ModelReins Guide
A lightweight model dispatch layer — route prompts to Claude, local LLMs, or any CLI tool, schedule tasks via cron, and wire Claude Code in as a background worker over MCP.
Fast Setup
Install the npm package, point it at a server, and dispatch your first request in under two minutes.
Any Backend
Cloud APIs, local models, or shell scripts — all behind one uniform interface.
Scheduled Agents
Cron-driven tasks that run prompts on a schedule and store results for later retrieval.
Web Dashboard
Inspect dispatch history, live provider status, and scheduled job runs in one place.
Quick Start
ModelReins exposes a small HTTP API. The easiest way to interact with it is the
modelreins npm package, which wraps every endpoint and handles auth.

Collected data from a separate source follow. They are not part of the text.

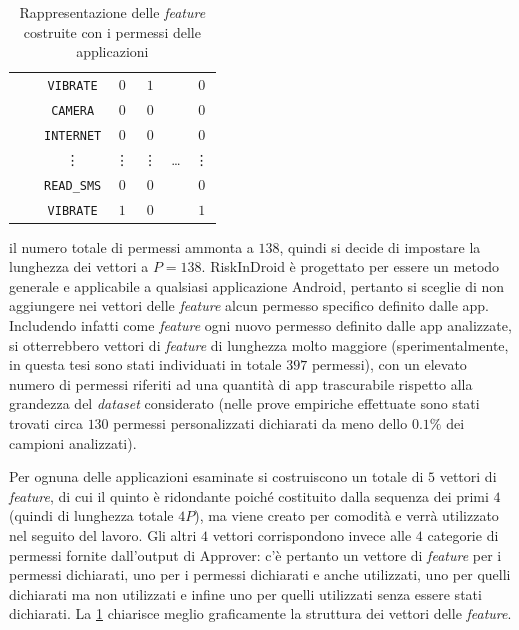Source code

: \documentclass[12pt,a4paper,oneside]{article}
\begin{document}
\begin{table}[!htb]
\begin{tabular}{|c|c|c||cccc|}
        && \texttt{VIBRATE} & $0$ & $1$ && $0$ \\
        \cline{2-7}
        & \multirow{5}{*}{\rotatebox{90}{\parbox{3cm}{\centering Non dichiarati ma utilizzati}\hspace{.3\normalbaselineskip}}} &
        \texttt{CAMERA} & $0$ & $0$ && $0$ \\
        && \texttt{INTERNET} & $0$ & $0$ && $0$ \\
        && \vdots & \vdots & \vdots & \dots & \vdots \\
        && \texttt{READ\_SMS} & $0$ & $0$ && $0$ \\
        && \texttt{VIBRATE} & $1$ & $0$ && $1$ \\
        \hline
    \end{tabular}
    \caption{Rappresentazione delle \textit{feature} costruite con i permessi delle applicazioni}
    \label{tab:features}
\end{table}
il numero totale di permessi ammonta a $138$, quindi si decide di impostare la lunghezza dei vettori a $P = 138$. RiskInDroid è progettato per essere un metodo generale e applicabile a qualsiasi applicazione Android, pertanto si sceglie di non aggiungere nei vettori delle \textit{feature} alcun permesso specifico definito dalle app. Includendo infatti come \textit{feature} ogni nuovo permesso definito dalle app analizzate, si otterrebbero vettori di \textit{feature} di lunghezza molto maggiore (sperimentalmente, in questa tesi sono stati individuati in totale $397$ permessi), con un elevato numero di permessi riferiti ad una quantità di app trascurabile rispetto alla grandezza del \textit{dataset} considerato (nelle prove empiriche effettuate sono stati trovati circa $130$ permessi personalizzati dichiarati da meno dello $0.1\%$ dei campioni analizzati).

Per ognuna delle applicazioni esaminate si costruiscono un totale di $5$ vettori di \textit{feature}, di cui il quinto è ridondante poiché costituito dalla sequenza dei primi $4$ (quindi di lunghezza totale $4P$), ma viene creato per comodità e verrà utilizzato nel seguito del lavoro. Gli altri $4$ vettori corrispondono invece alle $4$ categorie di permessi fornite dall'output di Approver: c'è pertanto un vettore di \textit{feature} per i permessi dichiarati, uno per i permessi dichiarati e anche utilizzati, uno per quelli dichiarati ma non utilizzati e infine uno per quelli utilizzati senza essere stati dichiarati. La \cref{tab:features} chiarisce meglio graficamente la struttura dei vettori delle \textit{feature}.
\end{document}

You can also hit the REST API directly from any language.
Install the client
$ npm install -g modelreins + [email protected] added 42 packages in 3.2s $ modelreins --version 1.0.0
Connect to a server
Point the client at your ModelReins instance. The base URL is stored in
~/.modelreins/config.json and can be overridden with
MODELREINS_URL and MODELREINS_TOKEN environment variables.
$ modelreins config set url http://192.168.0.246:8484 $ modelreins config set token YOUR_API_TOKEN $ modelreins ping ✓ connected to ModelReins at http://192.168.0.246:8484 version : 1.0.0 providers: 3 active uptime : 4d 12h 7m
Dispatch your first prompt
modelreins dispatch sends a prompt to the default provider and streams the
response to stdout. Use --provider to target a specific backend.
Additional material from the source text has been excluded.